Rendered images with source text:

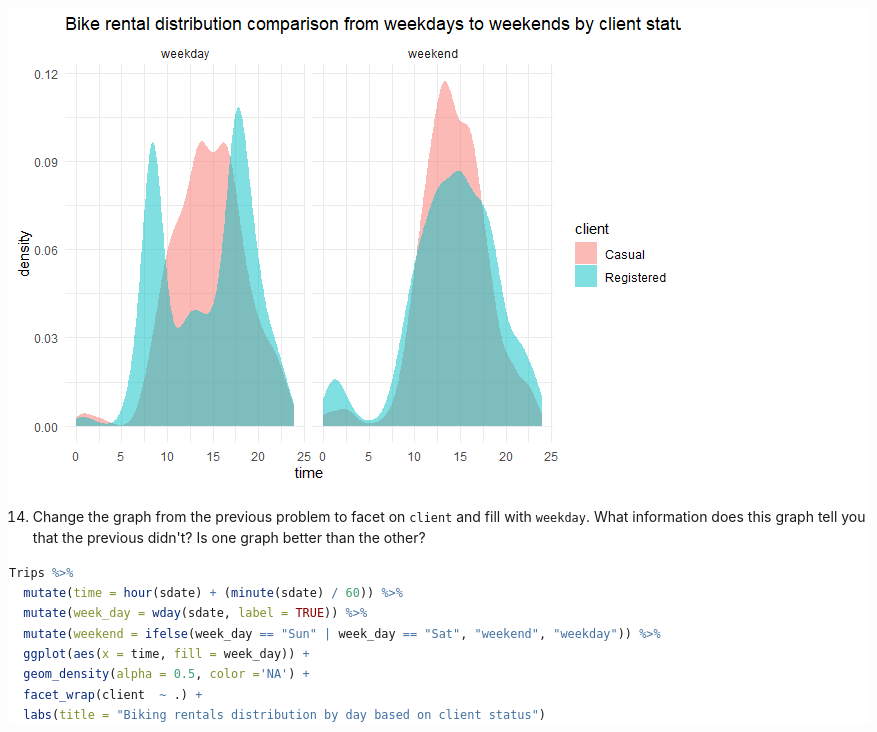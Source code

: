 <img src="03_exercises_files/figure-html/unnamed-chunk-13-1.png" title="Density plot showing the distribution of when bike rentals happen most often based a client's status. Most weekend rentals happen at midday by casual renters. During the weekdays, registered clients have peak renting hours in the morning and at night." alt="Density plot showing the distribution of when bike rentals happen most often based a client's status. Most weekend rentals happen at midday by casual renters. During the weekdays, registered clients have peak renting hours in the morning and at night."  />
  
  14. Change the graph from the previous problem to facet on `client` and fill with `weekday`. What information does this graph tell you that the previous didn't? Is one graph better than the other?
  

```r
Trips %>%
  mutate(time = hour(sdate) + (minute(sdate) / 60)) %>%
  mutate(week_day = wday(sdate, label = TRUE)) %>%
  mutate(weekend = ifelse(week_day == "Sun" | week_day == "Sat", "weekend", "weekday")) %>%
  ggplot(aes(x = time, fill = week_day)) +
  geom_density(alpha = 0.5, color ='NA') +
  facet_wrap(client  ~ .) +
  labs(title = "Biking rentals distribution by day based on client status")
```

...

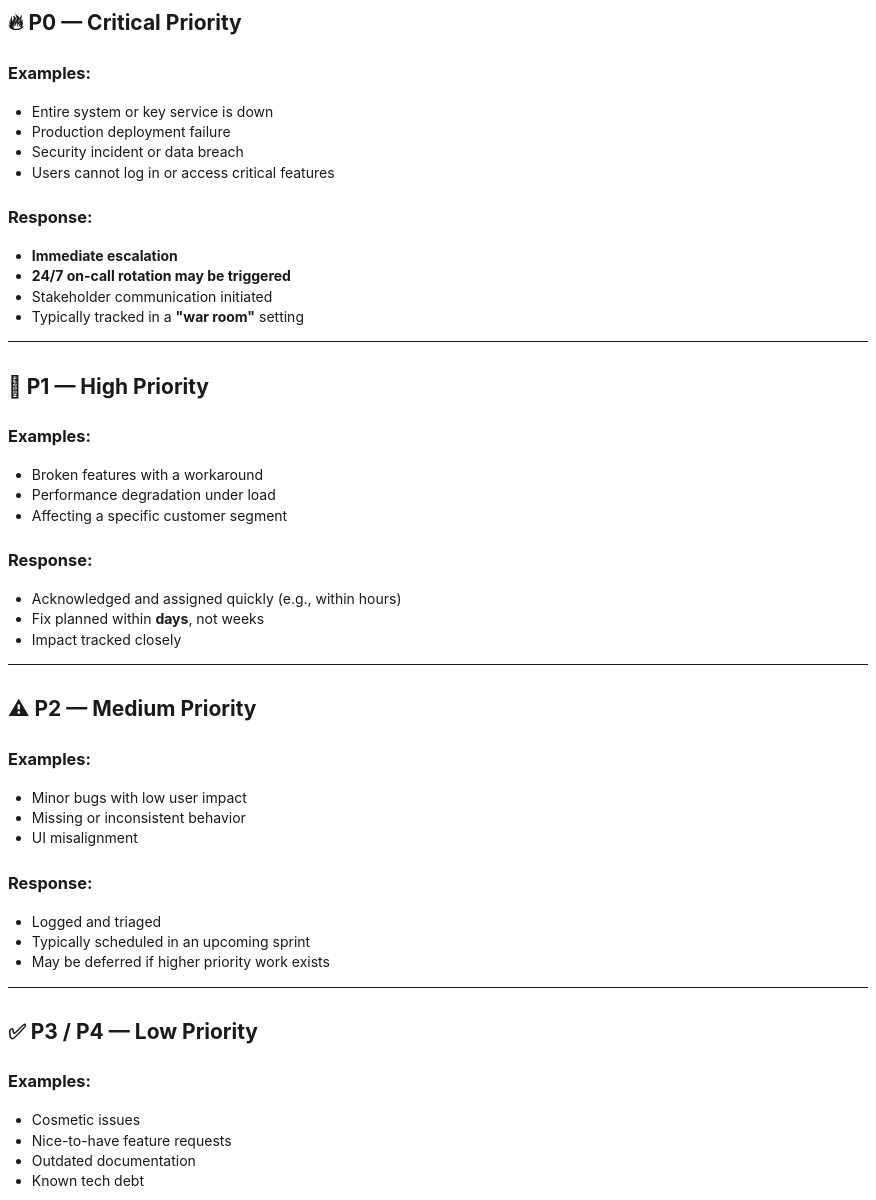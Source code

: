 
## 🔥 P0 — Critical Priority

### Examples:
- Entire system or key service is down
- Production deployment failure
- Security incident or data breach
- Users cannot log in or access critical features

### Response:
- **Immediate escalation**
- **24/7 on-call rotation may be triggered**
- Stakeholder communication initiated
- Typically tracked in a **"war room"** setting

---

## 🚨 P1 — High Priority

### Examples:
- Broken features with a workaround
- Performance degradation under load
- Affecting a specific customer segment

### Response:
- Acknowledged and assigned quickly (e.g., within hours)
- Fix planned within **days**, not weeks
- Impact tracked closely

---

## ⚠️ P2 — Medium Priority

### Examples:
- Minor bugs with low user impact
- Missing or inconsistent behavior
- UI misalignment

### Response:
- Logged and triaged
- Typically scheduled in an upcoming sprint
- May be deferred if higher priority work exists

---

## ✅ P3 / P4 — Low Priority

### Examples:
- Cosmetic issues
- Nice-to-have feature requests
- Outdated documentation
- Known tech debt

§ WHAT IS BEING ASKED
Give the number of lines above that include "status". Write nothing else.

§ EXERCISE OUTPUT
2